Formal name: Republic of Maldives
The Maldives is an island country located in the south-west of Sri Lanka, comprised of 26 atolls encompassing 1,190 islands, of which 199 are inhabited. Land area is 298 square kilometer. Climate change issue is one of the main challenges of the Maldives government since the rise of sea level threatens the existence of the islands, which rise only 1.5 meter above sea level on average. The estimated population of the Maldives is 339,330 in total, of which one-third live in Male, Capital of the Maldives, in Male island. Two seasons; dry season (from December to April, northwest monsoon) and rainy season (from May to November, southwest monsoon) dominate the Maldives' weather.
Major disasters are storm, flooding, earthquake and tsunami. In addition, some islands of the Maldives have experienced fresh water shortage during the dry season because of increased salinity of the ground water since the 2004 Indian Ocean Tsunami.

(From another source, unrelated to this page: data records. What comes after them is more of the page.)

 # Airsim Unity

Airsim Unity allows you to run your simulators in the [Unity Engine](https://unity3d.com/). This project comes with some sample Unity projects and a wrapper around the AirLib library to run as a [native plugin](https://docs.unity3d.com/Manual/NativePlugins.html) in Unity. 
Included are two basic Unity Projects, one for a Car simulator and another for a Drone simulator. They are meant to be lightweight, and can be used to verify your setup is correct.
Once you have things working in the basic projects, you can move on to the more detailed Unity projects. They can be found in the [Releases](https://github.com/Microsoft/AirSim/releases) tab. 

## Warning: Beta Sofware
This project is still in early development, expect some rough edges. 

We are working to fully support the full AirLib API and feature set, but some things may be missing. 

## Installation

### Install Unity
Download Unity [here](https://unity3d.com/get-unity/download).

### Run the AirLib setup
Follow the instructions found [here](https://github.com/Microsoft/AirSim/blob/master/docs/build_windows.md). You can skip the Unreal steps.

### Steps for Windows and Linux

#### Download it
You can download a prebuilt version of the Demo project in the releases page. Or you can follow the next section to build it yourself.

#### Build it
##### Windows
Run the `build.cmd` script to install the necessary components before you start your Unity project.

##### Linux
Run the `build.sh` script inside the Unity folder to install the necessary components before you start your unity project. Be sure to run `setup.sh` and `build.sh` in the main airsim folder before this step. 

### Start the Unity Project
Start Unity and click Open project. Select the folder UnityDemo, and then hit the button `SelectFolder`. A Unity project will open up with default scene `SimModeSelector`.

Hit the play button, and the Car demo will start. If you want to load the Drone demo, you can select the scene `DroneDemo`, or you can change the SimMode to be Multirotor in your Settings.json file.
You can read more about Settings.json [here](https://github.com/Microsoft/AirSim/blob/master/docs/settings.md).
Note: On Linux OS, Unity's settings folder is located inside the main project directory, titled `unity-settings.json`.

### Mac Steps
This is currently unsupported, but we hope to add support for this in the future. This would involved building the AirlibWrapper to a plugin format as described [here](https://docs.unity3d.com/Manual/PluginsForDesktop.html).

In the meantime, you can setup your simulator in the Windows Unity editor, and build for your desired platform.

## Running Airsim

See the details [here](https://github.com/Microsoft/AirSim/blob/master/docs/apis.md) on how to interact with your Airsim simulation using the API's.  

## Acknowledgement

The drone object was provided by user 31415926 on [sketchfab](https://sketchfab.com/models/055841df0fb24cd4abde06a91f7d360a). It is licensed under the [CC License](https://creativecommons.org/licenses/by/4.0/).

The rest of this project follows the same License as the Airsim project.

Cyclone Nilam (October-November 2012)
Tropical cyclone that originated from the Bay of Bengal hit Maldives late October and continued until the first few days of November flooding 51 islands. 28 islands were severely flooded, and 4 islands were in a critical state. The cyclone affected 33,826 people and caused an estimated US$ 133,090 in damage.
Water shortage (2005 until present)
Due to the increased salinity of the fresh water lens following the 2004 Indian Ocean Tsunami, Maldives faces a shortage of fresh water during the dry season annually. During the past 9 years, an average of 92 islands have suffered from water shortage and the government has spent over US$ 1.4 million to provide water.
Indian Ocean Tsunami (December 2004)
Indian Ocean Tsunami occurred off the Sumatra Island on 26 December 2006 devastated the Maldives, causing 82 people killed, 26 people missing and 27,214 people affected. The economic loss was approx. US$ 470 million.
The Disaster Management Bill is in its final stages of review at the Atorney General's Office. The bill seeks to provide a platform at all levels to address disaster mitigation, preparedness, response, and recovery.
A presidential decree established the National Disaster Management Centre (NDMC) soon after the 2004 Indian Ocean Tsunami. It was created haphazardly and its mandate was to coordinate the recovery process for the tsunami relief effort. However, as things progressed, the government handed the mandate of disaster preparedness and risk reduction as well to NDMC. At present, NDMC is under the Ministry of Defence and National Security.
At present, Maldives lacks a disaster management strategy, policy or a plan. However, work is underway to formulate a National Emergency Operation Plan (NEOP) to define the roles, responsibilities, the standard operating procedures, and the framework required to manage disasters at every level. NDMC will publish the NEOP by the time Parliament ratifies the Disaster Management Act. Furthermore, NDMC is currently in the process of introducing a damage assessments toolkit in order for island communities to report the damages they face due to hazards. This process would introduce a tool to collect damage and needs information, and provide NDMC timely assessments of the crisis. The first phase of this project is to begin in 2013. The first phase would focus on institutionalizing the tool and establish procedures for communities to send information, for NDMC to analyze and share it with other stakeholders, and finally, how NDMC would get the pre-crisis information.